**Instructions for the task**
Search the material for the string "request" and copy each line where it occurs.

*** Source records ***

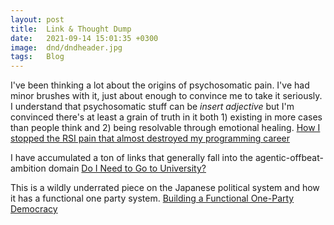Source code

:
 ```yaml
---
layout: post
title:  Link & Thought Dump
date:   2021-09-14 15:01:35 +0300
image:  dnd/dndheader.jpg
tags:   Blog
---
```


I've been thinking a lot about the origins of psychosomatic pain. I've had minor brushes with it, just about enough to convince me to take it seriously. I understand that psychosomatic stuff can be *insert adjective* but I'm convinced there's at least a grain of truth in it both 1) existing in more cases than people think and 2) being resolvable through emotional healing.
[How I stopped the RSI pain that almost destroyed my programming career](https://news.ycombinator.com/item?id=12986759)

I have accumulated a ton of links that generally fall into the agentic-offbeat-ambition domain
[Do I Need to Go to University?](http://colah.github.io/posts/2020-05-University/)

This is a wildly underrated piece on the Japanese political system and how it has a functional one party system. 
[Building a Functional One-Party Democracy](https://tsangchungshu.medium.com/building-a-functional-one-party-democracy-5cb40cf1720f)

***
*** Source records ***

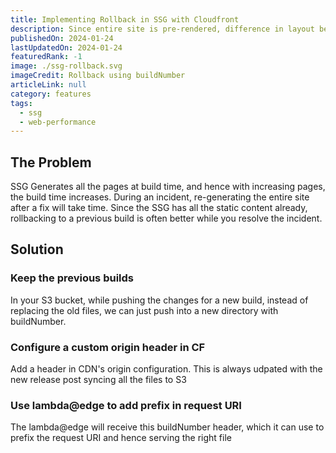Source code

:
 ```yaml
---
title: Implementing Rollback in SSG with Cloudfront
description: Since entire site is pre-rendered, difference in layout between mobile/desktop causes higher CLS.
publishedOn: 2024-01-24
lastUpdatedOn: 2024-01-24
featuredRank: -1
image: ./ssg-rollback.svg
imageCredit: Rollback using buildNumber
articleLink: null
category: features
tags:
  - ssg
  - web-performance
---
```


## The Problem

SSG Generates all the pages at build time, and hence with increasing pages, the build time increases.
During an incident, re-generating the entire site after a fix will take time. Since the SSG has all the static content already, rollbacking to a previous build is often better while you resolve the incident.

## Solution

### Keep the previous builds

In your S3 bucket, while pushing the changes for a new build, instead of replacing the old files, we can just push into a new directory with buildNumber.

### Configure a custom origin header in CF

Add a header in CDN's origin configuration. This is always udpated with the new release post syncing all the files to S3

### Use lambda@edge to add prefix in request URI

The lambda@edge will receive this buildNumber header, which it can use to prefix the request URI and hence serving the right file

***

**Answer to the problem**
### Use lambda@edge to add prefix in request URI
The lambda@edge will receive this buildNumber header, which it can use to prefix the request URI and hence serving the right file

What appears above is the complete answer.